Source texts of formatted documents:
================================
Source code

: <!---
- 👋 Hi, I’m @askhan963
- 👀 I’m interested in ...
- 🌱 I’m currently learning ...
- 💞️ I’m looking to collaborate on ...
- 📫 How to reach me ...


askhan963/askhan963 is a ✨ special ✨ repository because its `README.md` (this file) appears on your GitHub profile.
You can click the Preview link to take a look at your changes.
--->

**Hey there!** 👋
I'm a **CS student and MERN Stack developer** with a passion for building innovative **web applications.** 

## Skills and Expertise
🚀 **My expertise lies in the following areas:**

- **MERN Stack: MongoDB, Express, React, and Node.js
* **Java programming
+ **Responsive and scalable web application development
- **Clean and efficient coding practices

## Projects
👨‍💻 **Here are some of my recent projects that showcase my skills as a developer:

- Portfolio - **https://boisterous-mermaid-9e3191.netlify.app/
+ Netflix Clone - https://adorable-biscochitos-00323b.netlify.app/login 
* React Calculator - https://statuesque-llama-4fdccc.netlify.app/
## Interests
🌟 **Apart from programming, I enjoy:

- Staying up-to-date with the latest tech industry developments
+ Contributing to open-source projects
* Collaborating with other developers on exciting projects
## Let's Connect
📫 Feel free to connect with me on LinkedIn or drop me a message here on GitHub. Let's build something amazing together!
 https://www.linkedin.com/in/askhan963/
================================
INSTRUCTIONS FOR THE TASK
Reproduce the lines of the entries above from the one with "askhan963/askhan963 is a" to the one with "to open-source projects", both included, exactly and without any other line.

ANSWER BELOW
askhan963/askhan963 is a ✨ special ✨ repository because its `README.md` (this file) appears on your GitHub profile.
You can click the Preview link to take a look at your changes.
--->

**Hey there!** 👋
I'm a **CS student and MERN Stack developer** with a passion for building innovative **web applications.** 

## Skills and Expertise
🚀 **My expertise lies in the following areas:**

- **MERN Stack: MongoDB, Express, React, and Node.js
* **Java programming
+ **Responsive and scalable web application development
- **Clean and efficient coding practices

## Projects
👨‍💻 **Here are some of my recent projects that showcase my skills as a developer:

- Portfolio - **https://boisterous-mermaid-9e3191.netlify.app/
+ Netflix Clone - https://adorable-biscochitos-00323b.netlify.app/login 
* React Calculator - https://statuesque-llama-4fdccc.netlify.app/
## Interests
🌟 **Apart from programming, I enjoy:

- Staying up-to-date with the latest tech industry developments
+ Contributing to open-source projects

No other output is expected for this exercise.